**Exercise brief**
Write out, word for word, the part of the listing below that opens with the line containing "但我要推薦的理由跟 inside 的" and closes with the line containing "而 Billy Beane", keeping both of those lines and adding no others.

**Excerpted data**
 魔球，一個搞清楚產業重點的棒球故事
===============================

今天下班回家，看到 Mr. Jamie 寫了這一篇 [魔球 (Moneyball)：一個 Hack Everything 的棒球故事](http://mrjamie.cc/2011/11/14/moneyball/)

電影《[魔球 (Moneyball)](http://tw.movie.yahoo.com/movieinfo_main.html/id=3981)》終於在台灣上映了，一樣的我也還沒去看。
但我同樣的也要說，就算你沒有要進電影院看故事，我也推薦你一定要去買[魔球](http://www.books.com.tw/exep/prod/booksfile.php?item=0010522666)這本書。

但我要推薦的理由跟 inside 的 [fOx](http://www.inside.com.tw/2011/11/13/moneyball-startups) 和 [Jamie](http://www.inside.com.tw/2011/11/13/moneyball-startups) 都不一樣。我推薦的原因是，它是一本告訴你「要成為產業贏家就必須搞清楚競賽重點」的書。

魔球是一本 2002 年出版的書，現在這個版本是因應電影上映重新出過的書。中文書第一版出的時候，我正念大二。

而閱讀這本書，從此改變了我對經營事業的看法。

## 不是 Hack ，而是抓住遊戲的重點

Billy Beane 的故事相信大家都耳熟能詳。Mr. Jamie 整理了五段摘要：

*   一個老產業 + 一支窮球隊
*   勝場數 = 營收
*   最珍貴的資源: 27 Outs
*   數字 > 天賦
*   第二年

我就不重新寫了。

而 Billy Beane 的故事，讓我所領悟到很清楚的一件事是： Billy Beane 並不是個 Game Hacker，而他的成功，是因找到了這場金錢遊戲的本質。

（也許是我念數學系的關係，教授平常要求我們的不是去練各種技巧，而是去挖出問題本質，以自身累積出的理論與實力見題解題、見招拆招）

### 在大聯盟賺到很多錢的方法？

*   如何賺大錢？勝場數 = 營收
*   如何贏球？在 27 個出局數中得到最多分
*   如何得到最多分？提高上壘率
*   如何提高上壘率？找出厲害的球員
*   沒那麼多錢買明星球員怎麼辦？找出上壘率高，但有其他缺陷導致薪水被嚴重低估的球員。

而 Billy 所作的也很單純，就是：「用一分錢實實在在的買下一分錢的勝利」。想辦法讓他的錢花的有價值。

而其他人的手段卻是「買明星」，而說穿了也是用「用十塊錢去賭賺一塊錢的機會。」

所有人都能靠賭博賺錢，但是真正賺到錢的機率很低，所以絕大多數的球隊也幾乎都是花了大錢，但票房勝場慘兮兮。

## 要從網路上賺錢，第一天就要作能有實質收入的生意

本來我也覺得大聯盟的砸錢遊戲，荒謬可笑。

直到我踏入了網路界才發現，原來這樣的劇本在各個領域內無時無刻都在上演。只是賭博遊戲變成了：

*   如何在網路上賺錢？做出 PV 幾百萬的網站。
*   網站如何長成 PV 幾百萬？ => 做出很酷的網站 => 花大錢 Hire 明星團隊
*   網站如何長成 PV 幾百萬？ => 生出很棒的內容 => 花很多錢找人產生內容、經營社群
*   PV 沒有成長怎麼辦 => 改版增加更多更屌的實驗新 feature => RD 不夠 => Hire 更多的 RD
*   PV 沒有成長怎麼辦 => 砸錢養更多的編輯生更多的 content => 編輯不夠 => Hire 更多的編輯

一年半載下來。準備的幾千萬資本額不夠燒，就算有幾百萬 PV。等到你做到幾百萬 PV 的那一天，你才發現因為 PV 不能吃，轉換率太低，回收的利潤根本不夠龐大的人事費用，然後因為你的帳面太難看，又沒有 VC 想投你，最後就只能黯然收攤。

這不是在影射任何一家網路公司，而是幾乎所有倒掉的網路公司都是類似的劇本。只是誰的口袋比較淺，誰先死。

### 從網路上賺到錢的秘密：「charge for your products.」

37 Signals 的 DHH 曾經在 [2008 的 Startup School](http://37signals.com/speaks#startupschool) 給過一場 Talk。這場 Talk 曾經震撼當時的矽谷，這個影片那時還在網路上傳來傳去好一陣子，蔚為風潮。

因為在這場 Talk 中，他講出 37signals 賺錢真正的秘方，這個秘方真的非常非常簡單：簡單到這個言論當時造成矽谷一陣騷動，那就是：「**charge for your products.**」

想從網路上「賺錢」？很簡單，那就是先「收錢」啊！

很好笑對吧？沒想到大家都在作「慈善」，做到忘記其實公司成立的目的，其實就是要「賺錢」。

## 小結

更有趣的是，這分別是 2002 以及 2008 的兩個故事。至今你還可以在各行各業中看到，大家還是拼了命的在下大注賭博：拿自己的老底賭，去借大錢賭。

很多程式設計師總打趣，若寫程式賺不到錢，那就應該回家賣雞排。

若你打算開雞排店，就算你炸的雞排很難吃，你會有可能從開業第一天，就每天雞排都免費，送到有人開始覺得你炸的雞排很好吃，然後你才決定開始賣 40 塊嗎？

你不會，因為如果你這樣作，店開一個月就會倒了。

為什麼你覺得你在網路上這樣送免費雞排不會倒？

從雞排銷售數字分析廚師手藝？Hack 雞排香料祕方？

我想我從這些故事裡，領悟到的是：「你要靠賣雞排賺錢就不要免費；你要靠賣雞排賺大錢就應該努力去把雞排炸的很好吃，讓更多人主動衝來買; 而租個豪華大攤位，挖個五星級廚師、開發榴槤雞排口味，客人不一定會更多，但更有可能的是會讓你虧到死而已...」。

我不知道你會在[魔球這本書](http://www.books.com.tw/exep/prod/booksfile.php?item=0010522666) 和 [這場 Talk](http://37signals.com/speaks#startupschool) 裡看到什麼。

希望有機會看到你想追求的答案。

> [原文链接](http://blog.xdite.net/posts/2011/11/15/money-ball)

**Answer section**
但我要推薦的理由跟 inside 的 [fOx](http://www.inside.com.tw/2011/11/13/moneyball-startups) 和 [Jamie](http://www.inside.com.tw/2011/11/13/moneyball-startups) 都不一樣。我推薦的原因是，它是一本告訴你「要成為產業贏家就必須搞清楚競賽重點」的書。

魔球是一本 2002 年出版的書，現在這個版本是因應電影上映重新出過的書。中文書第一版出的時候，我正念大二。

而閱讀這本書，從此改變了我對經營事業的看法。

## 不是 Hack ，而是抓住遊戲的重點

Billy Beane 的故事相信大家都耳熟能詳。Mr. Jamie 整理了五段摘要：

*   一個老產業 + 一支窮球隊
*   勝場數 = 營收
*   最珍貴的資源: 27 Outs
*   數字 > 天賦
*   第二年

我就不重新寫了。

而 Billy Beane 的故事，讓我所領悟到很清楚的一件事是： Billy Beane 並不是個 Game Hacker，而他的成功，是因找到了這場金錢遊戲的本質。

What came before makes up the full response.